=== Exercise details ===
Only one stretch of the data should be retyped: the lines from the line containing "A chaque requête" through the line containing "regarding the predictions.". Keep pictures out of it.

------------------------

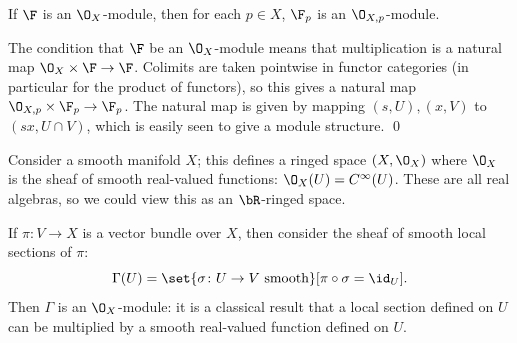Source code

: \bprop

    If $\F$ is an $\O_X$-module, then for each $p\in X$, $\F_p$ is an $\O_{X,p}$-module.

\eprop

\bproof

    The condition that $\F$ be an $\O_X$-module means that multiplication is a natural map $\O_X\times\F\to\F$.
    Colimits are taken pointwise in functor categories (in particular for the product of functors), so this gives a natural map
    $\O_{X,p}\times\F_p\to\F_p$.
    The natural map is given by mapping $(s,U),(x,V)$ to $(sx,U\cap V)$, which is easily seen to give a module structure.
    \qed

\eproof

\bexam

    Consider a smooth manifold $X$; this defines a ringed space $(X,\O_X)$ where $\O_X$ is the sheaf of smooth real-valued functions:
    $\O_X(U)=C^\infty(U)$.
    These are all real algebras, so we could view this as an $\bR$-ringed space.

    If $\pi\colon V\to X$ is a vector bundle over $X$, then consider the sheaf of smooth local sections of $\pi$:
    $$ \Gamma(U) = \set{\sigma\colon U\to V\hbox{ smooth}}[\pi\circ\sigma=\id_U] . $$
    Then $\Gamma$ is an $\O_X$-module: it is a classical result that a local section defined on $U$ can be multiplied by a smooth real-valued
    function defined on $U$.

\eexam

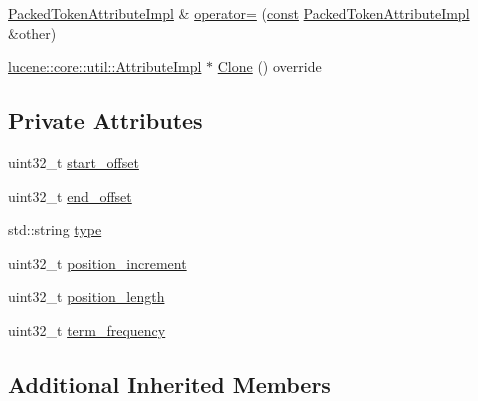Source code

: \begin{DoxyCompactItemize}
\item 
\mbox{\hyperlink{classlucene_1_1core_1_1analysis_1_1tokenattributes_1_1PackedTokenAttributeImpl}{Packed\+Token\+Attribute\+Impl}} \& \mbox{\hyperlink{classlucene_1_1core_1_1analysis_1_1tokenattributes_1_1PackedTokenAttributeImpl_a87fbfcbb26c03dc5fd6d6d51fc41e817}{operator=}} (\mbox{\hyperlink{ZlibCrc32_8h_a2c212835823e3c54a8ab6d95c652660e}{const}} \mbox{\hyperlink{classlucene_1_1core_1_1analysis_1_1tokenattributes_1_1PackedTokenAttributeImpl}{Packed\+Token\+Attribute\+Impl}} \&other)
\item 
\mbox{\hyperlink{classlucene_1_1core_1_1util_1_1AttributeImpl}{lucene\+::core\+::util\+::\+Attribute\+Impl}} $\ast$ \mbox{\hyperlink{classlucene_1_1core_1_1analysis_1_1tokenattributes_1_1PackedTokenAttributeImpl_ab96495b9ba0271afe2597425f925ee91}{Clone}} () override
\end{DoxyCompactItemize}
\subsection*{Private Attributes}
\begin{DoxyCompactItemize}
\item 
uint32\+\_\+t \mbox{\hyperlink{classlucene_1_1core_1_1analysis_1_1tokenattributes_1_1PackedTokenAttributeImpl_a15d9f4ff5be2008f86e853cabff85566}{start\+\_\+offset}}
\item 
uint32\+\_\+t \mbox{\hyperlink{classlucene_1_1core_1_1analysis_1_1tokenattributes_1_1PackedTokenAttributeImpl_ae3b9bf799d0a6645eafbda1b01094e81}{end\+\_\+offset}}
\item 
std\+::string \mbox{\hyperlink{classlucene_1_1core_1_1analysis_1_1tokenattributes_1_1PackedTokenAttributeImpl_a39f37a016d846f19589fda8383489164}{type}}
\item 
uint32\+\_\+t \mbox{\hyperlink{classlucene_1_1core_1_1analysis_1_1tokenattributes_1_1PackedTokenAttributeImpl_ab999325a1f0d535a767f924fcd3954c5}{position\+\_\+increment}}
\item 
uint32\+\_\+t \mbox{\hyperlink{classlucene_1_1core_1_1analysis_1_1tokenattributes_1_1PackedTokenAttributeImpl_aaed2579a261b29b608ed68aa2b7728fd}{position\+\_\+length}}
\item 
uint32\+\_\+t \mbox{\hyperlink{classlucene_1_1core_1_1analysis_1_1tokenattributes_1_1PackedTokenAttributeImpl_a415328f42ee5fc7e0a39479b7e3a8f67}{term\+\_\+frequency}}
\end{DoxyCompactItemize}
\subsection*{Additional Inherited Members}


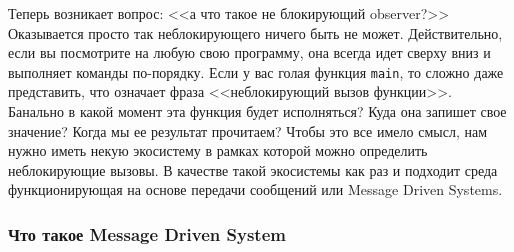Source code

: Теперь возникает вопрос: <<а что такое не блокирующий observer?>>
Оказывается просто так неблокирующего ничего быть не может.
Действительно, если вы посмотрите на любую свою программу, она всегда идет сверху вниз и выполняет команды по-порядку.
Если у вас голая функция \verb"main", то сложно даже представить, что означает фраза <<неблокирующий вызов функции>>.
Банально в какой момент эта функция будет исполняться?
Куда она запишет свое значение?
Когда мы ее результат прочитаем?
Чтобы это все имело смысл, нам нужно иметь некую экосистему в рамках которой можно определить неблокирующие вызовы.
В качестве такой экосистемы как раз и подходит среда функционирующая на основе передачи сообщений или Message Driven Systems.

\subsubsection{Что такое Message Driven System}


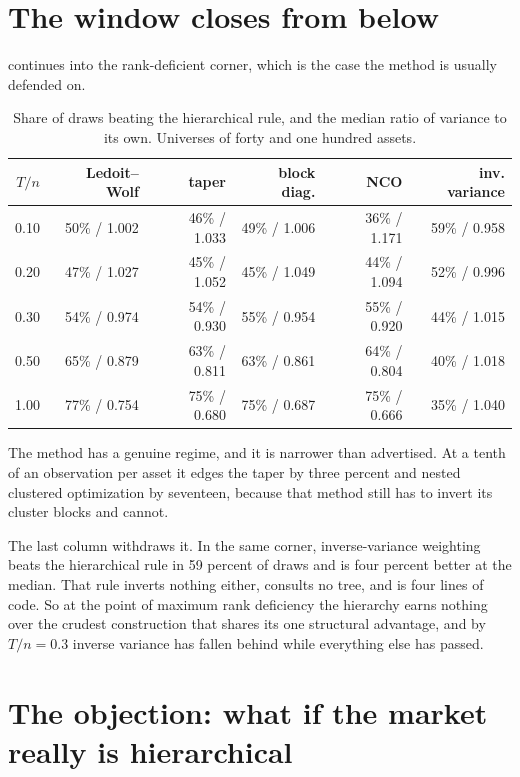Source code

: \documentclass[11pt]{article}
\begin{document}
\section{The window closes from below}

 continues into the rank-deficient corner, which is the case
the method is usually defended on.

\begin{table}[ht]
\centering
\small
\begin{tabular}{rrrrrr}
\toprule
$T/n$ & Ledoit--Wolf & taper & block diag. & NCO & inv. variance \\
\midrule
0.10 & 50\% / 1.002 & 46\% / 1.033 & 49\% / 1.006 & 36\% / 1.171 & 59\% / 0.958 \\
0.20 & 47\% / 1.027 & 45\% / 1.052 & 45\% / 1.049 & 44\% / 1.094 & 52\% / 0.996 \\
0.30 & 54\% / 0.974 & 54\% / 0.930 & 55\% / 0.954 & 55\% / 0.920 & 44\% / 1.015 \\
0.50 & 65\% / 0.879 & 63\% / 0.811 & 63\% / 0.861 & 64\% / 0.804 & 40\% / 1.018 \\
1.00 & 77\% / 0.754 & 75\% / 0.680 & 75\% / 0.687 & 75\% / 0.666 & 35\% / 1.040 \\
\bottomrule
\end{tabular}
\caption{Share of draws beating the hierarchical rule, and the median ratio
of variance to its own. Universes of forty and one hundred assets.}
\label{tab:deep}
\end{table}

The method has a genuine regime, and it is narrower than advertised. At a
tenth of an observation per asset it edges the taper by three percent and
nested clustered optimization by seventeen, because that method still has to
invert its cluster blocks and cannot.

The last column withdraws it. In the same corner, inverse-variance weighting
beats the hierarchical rule in 59 percent of draws and is four percent better
at the median. That rule inverts nothing either, consults no tree, and is
four lines of code. So at the point of maximum rank deficiency the hierarchy
earns nothing over the crudest construction that shares its one structural
advantage, and by $T/n = 0.3$ inverse variance has fallen behind while
everything else has passed.

\section{The objection: what if the market really is hierarchical}
\end{document}
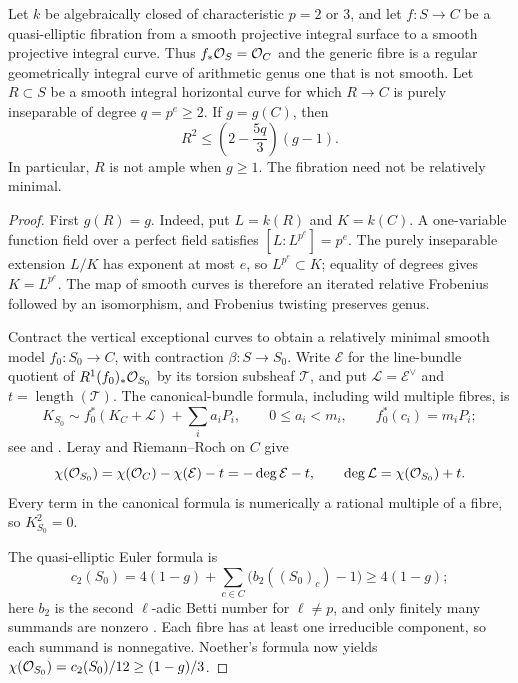\begin{proposition}\label{prop:quasielliptic-multisection}
Let $k$ be algebraically closed of characteristic $p=2$ or $3$, and let
$f:S\to C$ be a quasi-elliptic fibration from a smooth projective integral
surface to a smooth projective integral curve. Thus $f_*\mathcal O_S=\mathcal O_C$ and
the generic fibre is a regular geometrically integral curve of arithmetic
genus one that is not smooth. Let $R\subset S$ be a smooth integral
horizontal curve for which $R\to C$ is purely inseparable of degree
$q=p^e\geq2$. If $g=g(C)$, then
\[
 R^2\leq\left(2-\frac{5q}{3}\right)(g-1).
\]
In particular, $R$ is not ample when $g\geq1$. The fibration need not be
relatively minimal.
\end{proposition}
\begin{proof}
First $g(R)=g$. Indeed, put $L=k(R)$ and $K=k(C)$. A one-variable
function field over a perfect field satisfies $[L:L^{p^e}]=p^e$.
The purely inseparable extension $L/K$ has exponent at most $e$, so
$L^{p^e}\subset K$; equality of degrees gives $K=L^{p^e}$.
The map of smooth curves is therefore an iterated relative Frobenius
followed by an isomorphism, and Frobenius twisting preserves genus.

Contract the vertical exceptional curves to obtain a relatively minimal
smooth model $f_0:S_0\to C$, with contraction $\beta:S\to S_0$.
Write $\mathcal E$ for the line-bundle quotient of
$R^1(f_0)_*\mathcal O_{S_0}$ by its torsion subsheaf $\mathcal T$, and put
$\mathcal L=\mathcal E^\vee$ and $t=\operatorname{length}(\mathcal T)$.
The canonical-bundle formula, including wild multiple fibres, is
\[
 K_{S_0}\sim f_0^*(K_C+\mathcal L)+\sum_i a_iP_i,
 \qquad 0\leq a_i<m_i,\qquad f_0^*(c_i)=m_iP_i;
\]
see \cite[Theorem~5.6, author pp.~23--24]{Liedtke} and
\cite[Theorem~4.1.6, pp.~364--365]{CDL}.
Leray and Riemann--Roch on $C$ give
\[
 \chi(\mathcal O_{S_0})
 =\chi(\mathcal O_C)-\chi(\mathcal E)-t
 =-\deg\mathcal E-t,
 \qquad \deg\mathcal L=\chi(\mathcal O_{S_0})+t.
\]
Every term in the canonical formula is numerically a rational multiple
of a fibre, so $K_{S_0}^2=0$.

The quasi-elliptic Euler formula is
\[
 c_2(S_0)=4(1-g)+\sum_{c\in C}\bigl(b_2((S_0)_c)-1\bigr)
 \geq4(1-g);
\]
here $b_2$ is the second $\ell$-adic Betti number for $\ell\ne p$,
and only finitely many summands are nonzero
\cite[Corollary~4.1.12 and the preceding quasi-elliptic discussion,
p.~369]{CDL}. Each fibre has at least one irreducible component,
so each summand is nonnegative. Noether's formula now yields
$\chi(\mathcal O_{S_0})=c_2(S_0)/12\geq(1-g)/3$.


\end{proof}
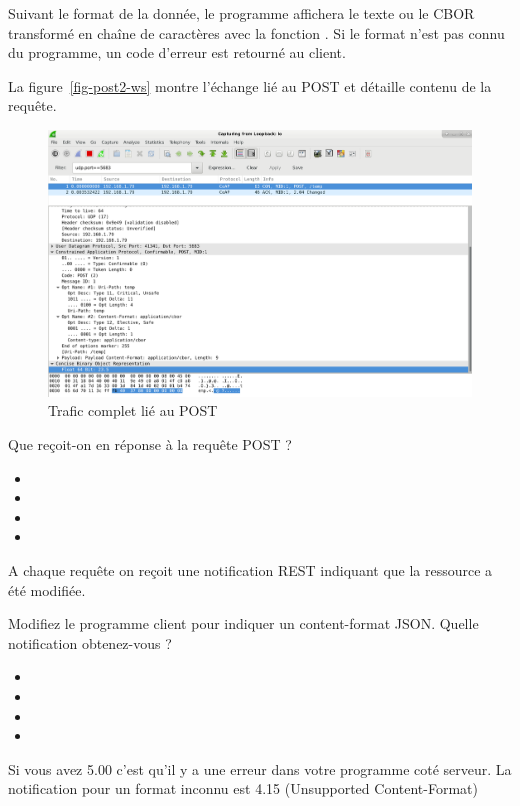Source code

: Suivant le format de la donnée, le programme affichera le texte ou le CBOR transformé en chaîne de caractères avec la fonction . Si le format n’est pas connu du programme, un code d’erreur est retourné au client.

         \vspace{1em}

La figure~\vref{fig-post2-ws} montre l'échange lié au POST et détaille contenu de la requête.

\begin{figure}[tbp]
\centerline{\includegraphics[width=1\columnwidth]{Pictures/aiocoap-ws.png}}
\caption{Trafic complet lié au POST}
\label{fig-post2-ws}
\end{figure}

{Que reçoit-on en réponse à la requête POST ?

 \begin{itemize}[label=$\circ$]
   \item {}
   \item {}
   \item {}
   \item {}
\end{itemize}
 }
{
A chaque requête on reçoit une notification REST indiquant que la ressource a été modifiée. 
}

{Modifiez le programme client pour indiquer un content-format JSON. Quelle notification obtenez-vous ?


 \begin{itemize}[label=$\circ$]
   \item {}
   \item {}
   \item {}
   \item {}
\end{itemize}
 }
{
Si vous avez 5.00 c'est qu'il y a une erreur dans votre programme coté serveur. La notification pour un format inconnu est 4.15 (Unsupported Content-Format)
}

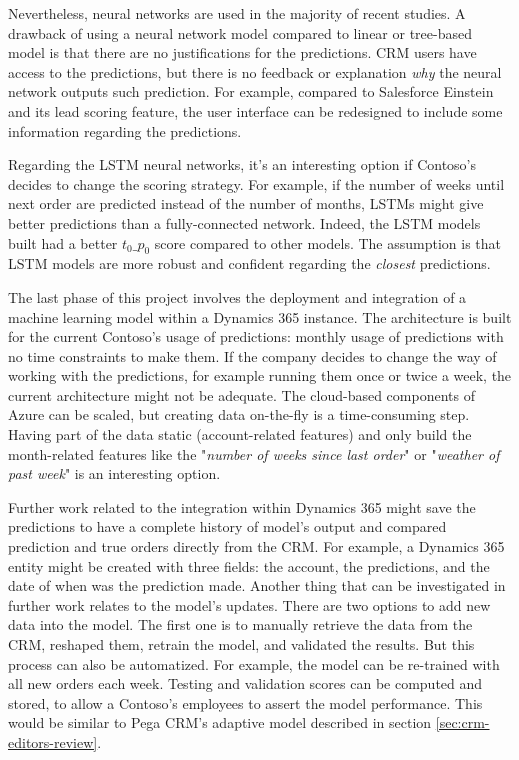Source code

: Nevertheless, neural networks are used in the majority of recent studies. A drawback of using a neural network model compared to linear or tree-based model is that there are no justifications for the predictions. CRM users have access to the predictions, but there is no feedback or explanation \textit{why} the neural network outputs such prediction. For example, compared to Salesforce Einstein and its lead scoring feature, the user interface can be redesigned to include some information regarding the predictions.

Regarding the LSTM neural networks, it's an interesting option if Contoso's decides to change the scoring strategy. For example, if the number of weeks until next order are predicted instead of the number of months, LSTMs might give better predictions than a fully-connected network. Indeed, the LSTM models built had a better $t_0\_p_0$ score compared to other models. The assumption is that LSTM models are more robust and confident regarding the \textit{closest} predictions.

The last phase of this project involves the deployment and integration of a machine learning model within a Dynamics 365 instance. The architecture is built for the current Contoso's usage of predictions: monthly usage of predictions with no time constraints to make them. If the company decides to change the way of working with the predictions, for example running them once or twice a week, the current architecture might not be adequate. The cloud-based components of Azure can be scaled, but creating data on-the-fly is a time-consuming step. Having part of the data static (account-related features) and only build the month-related features like the "\textit{number of weeks since last order}" or "\textit{weather of past week}" is an interesting option.

Further work related to the integration within Dynamics 365 might save the predictions to have a complete history of model's output and compared prediction and true orders directly from the CRM. For example, a Dynamics 365 entity might be created with three fields: the account, the predictions, and the date of when was the prediction made. 
Another thing that can be investigated in further work relates to the model's updates. There are two options to add new data into the model. The first one is to manually retrieve the data from the CRM, reshaped them, retrain the model, and validated the results. But this process can also be automatized. For example, the model can be re-trained with all new orders each week. Testing and validation scores can be computed and stored, to allow a Contoso's employees to assert the model performance. This would be similar to Pega CRM's adaptive model described in section \ref{sec:crm-editors-review}.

------------------------

=== Written response ===
A chaque requête on reçoit une notification REST indiquant que la ressource a été modifiée. 
}

{Modifiez le programme client pour indiquer un content-format JSON. Quelle notification obtenez-vous ?


 \begin{itemize}[label=$\circ$]
   \item {}
   \item {}
   \item {}
   \item {}
\end{itemize}
 }
{
Si vous avez 5.00 c'est qu'il y a une erreur dans votre programme coté serveur. La notification pour un format inconnu est 4.15 (Unsupported Content-Format)
}

Source code

: Nevertheless, neural networks are used in the majority of recent studies. A drawback of using a neural network model compared to linear or tree-based model is that there are no justifications for the predictions. CRM users have access to the predictions, but there is no feedback or explanation \textit{why} the neural network outputs such prediction. For example, compared to Salesforce Einstein and its lead scoring feature, the user interface can be redesigned to include some information regarding the predictions.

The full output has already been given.